Oh fucking hell. Oh Jesus fucking Christ. Fuck. FUCK! Cunting hell. Fuuuuuuuuuck! Wank. Cunt. Shit. Fuck. Fuck. Fuck. Fuck it! Fuck. No. No, I don't believe it. It can't be right. It must be some kind of joke! It must be a little bit of silliness. No no no. A rumour. Something false. It's all going to be all right. Yes, there won't be any problems. This won't happen.
But what if it did? What if it really happened? What then?
Sorry, I should have introduced this post better. I swear at the best of times, I'm sure you've noticed that by now, and I don't really apologise for it either.
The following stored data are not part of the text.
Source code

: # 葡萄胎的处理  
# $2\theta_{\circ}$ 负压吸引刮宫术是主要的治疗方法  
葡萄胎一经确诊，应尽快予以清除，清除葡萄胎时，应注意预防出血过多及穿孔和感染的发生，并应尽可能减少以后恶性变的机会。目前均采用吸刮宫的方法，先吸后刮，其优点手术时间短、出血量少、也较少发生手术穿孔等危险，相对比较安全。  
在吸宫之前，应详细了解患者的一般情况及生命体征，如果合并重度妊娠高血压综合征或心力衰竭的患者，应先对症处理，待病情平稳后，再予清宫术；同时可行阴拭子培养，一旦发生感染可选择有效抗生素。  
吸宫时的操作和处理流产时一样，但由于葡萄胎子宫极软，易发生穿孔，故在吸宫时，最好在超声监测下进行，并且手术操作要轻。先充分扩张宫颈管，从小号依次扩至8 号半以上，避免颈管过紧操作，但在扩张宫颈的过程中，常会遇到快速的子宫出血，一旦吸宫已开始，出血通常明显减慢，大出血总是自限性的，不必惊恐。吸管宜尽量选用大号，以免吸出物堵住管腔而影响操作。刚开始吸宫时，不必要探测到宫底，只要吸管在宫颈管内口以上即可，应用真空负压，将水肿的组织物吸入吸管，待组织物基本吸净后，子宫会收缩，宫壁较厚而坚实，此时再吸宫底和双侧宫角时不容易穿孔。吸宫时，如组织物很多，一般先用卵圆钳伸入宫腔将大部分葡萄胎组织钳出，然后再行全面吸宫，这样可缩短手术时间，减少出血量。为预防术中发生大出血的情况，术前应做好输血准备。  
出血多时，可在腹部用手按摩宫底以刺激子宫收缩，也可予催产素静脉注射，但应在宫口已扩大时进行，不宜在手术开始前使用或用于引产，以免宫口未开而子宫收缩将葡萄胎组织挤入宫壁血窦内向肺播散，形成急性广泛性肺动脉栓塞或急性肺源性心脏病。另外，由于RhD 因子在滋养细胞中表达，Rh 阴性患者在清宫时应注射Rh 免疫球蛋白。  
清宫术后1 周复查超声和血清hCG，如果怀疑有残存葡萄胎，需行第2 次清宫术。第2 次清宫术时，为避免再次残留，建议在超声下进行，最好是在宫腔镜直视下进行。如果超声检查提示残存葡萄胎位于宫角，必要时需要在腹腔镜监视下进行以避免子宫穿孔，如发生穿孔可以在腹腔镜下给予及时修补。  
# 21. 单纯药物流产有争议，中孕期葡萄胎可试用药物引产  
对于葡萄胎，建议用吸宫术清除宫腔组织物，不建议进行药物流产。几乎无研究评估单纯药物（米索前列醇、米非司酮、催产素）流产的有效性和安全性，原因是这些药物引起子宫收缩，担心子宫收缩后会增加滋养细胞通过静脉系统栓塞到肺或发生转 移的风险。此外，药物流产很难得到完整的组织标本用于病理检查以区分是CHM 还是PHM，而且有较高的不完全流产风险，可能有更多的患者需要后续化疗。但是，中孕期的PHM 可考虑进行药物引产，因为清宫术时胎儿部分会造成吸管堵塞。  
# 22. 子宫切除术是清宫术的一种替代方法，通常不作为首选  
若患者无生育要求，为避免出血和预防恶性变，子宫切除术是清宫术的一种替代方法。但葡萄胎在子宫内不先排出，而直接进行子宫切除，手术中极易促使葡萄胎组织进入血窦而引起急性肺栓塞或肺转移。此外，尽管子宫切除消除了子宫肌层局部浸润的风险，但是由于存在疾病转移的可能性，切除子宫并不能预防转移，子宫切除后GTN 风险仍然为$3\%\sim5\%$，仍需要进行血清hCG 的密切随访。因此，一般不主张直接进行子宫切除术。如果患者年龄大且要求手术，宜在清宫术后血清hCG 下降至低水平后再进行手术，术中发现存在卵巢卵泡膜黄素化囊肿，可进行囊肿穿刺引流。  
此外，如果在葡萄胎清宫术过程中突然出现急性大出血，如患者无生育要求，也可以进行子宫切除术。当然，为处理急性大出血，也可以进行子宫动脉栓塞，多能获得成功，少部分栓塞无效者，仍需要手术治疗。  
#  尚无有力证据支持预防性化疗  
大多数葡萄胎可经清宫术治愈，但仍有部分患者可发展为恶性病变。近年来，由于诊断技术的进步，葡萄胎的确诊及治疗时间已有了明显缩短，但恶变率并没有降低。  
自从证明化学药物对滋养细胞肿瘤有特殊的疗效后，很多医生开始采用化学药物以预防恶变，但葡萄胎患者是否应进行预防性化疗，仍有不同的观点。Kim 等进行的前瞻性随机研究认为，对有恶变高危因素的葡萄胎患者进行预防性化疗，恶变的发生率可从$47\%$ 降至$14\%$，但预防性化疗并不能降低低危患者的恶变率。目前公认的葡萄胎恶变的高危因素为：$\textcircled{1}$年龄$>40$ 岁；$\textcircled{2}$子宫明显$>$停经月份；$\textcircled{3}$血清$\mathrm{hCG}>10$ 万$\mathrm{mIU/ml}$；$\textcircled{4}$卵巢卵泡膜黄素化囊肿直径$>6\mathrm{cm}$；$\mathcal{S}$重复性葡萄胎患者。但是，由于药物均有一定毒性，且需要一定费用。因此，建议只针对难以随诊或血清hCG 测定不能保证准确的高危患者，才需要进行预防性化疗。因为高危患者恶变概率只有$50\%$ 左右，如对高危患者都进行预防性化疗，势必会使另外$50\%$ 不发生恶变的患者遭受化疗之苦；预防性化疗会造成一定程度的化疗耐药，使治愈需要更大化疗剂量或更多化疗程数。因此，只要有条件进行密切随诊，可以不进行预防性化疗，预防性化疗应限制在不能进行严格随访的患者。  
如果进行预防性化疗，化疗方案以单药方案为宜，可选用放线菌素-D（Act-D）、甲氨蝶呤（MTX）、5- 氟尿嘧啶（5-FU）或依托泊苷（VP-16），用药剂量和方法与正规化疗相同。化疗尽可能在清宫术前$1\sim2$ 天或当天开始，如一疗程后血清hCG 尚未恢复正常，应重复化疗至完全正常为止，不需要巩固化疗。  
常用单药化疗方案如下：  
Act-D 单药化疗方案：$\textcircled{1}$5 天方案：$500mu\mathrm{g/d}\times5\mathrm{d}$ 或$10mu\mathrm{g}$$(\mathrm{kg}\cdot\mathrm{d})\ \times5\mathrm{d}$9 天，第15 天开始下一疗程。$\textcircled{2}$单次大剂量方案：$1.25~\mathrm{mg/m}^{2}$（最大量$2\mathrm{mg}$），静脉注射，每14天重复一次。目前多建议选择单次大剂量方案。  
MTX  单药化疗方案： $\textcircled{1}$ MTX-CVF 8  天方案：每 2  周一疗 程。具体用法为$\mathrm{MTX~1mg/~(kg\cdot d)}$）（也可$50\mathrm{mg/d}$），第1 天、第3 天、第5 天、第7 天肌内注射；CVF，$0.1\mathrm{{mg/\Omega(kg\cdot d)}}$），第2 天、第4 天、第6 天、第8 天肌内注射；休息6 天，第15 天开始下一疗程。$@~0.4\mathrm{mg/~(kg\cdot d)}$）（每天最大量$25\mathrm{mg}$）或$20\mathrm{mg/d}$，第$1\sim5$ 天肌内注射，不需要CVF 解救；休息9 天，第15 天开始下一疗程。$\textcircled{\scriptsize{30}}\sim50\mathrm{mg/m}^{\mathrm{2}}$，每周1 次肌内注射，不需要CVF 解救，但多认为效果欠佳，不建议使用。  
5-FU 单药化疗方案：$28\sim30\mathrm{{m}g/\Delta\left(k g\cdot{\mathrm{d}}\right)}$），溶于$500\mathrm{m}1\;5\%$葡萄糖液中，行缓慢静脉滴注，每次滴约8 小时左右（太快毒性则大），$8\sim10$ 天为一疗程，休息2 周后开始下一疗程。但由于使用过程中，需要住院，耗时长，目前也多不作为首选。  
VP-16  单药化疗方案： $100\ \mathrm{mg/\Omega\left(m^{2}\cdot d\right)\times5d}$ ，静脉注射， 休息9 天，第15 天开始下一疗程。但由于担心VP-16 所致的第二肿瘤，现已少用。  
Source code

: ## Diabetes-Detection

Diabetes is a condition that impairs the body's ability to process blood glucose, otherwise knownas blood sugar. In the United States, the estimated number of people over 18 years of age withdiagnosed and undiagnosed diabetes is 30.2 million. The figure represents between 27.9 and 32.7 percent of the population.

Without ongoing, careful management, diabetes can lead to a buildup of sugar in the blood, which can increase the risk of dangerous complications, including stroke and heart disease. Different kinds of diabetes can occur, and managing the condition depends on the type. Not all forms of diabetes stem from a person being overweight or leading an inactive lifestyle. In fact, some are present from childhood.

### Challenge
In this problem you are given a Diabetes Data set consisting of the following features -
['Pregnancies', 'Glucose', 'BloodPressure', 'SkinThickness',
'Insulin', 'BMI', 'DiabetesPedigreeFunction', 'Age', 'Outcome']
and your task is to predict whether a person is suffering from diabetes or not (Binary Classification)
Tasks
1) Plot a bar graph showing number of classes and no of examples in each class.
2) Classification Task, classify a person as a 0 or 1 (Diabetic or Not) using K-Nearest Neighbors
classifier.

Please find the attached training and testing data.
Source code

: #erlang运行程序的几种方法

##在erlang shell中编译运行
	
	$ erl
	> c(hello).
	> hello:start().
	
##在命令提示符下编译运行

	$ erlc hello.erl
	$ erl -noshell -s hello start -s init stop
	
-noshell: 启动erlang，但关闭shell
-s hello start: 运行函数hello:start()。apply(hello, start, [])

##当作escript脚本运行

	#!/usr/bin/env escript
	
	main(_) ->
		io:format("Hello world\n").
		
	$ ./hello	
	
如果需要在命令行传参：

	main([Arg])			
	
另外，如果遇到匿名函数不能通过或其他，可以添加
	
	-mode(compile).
There's a school of thought that says you really ought to be able to blog without swearing, and I can kind of see that, but when we're talking about something this serious, I feel I have no option. FUCK! Fucking fuckety fuck!
I'm talking about Jonathan Harmsworth's plan to build a Daily Mail school.
Is it true? I so hope it isn't. But what if it is? Is this political incorrectness gone mad? Can any fucking wingnut do this nowadays? It's bad enough when you get the god squad piling in, teaching religious balls at the expense of science, but this... this is something far worse, far more sinister. Just have a look at this:
The deal would give the hereditary boss of a media empire that includes the top-selling, staunchly conservative Daily Mail and Mail on Sunday, as well as the London Evening Standard, control of the school and, in return for a £2m one-off payment, powers to design the curriculum and the right to hire and fire staff.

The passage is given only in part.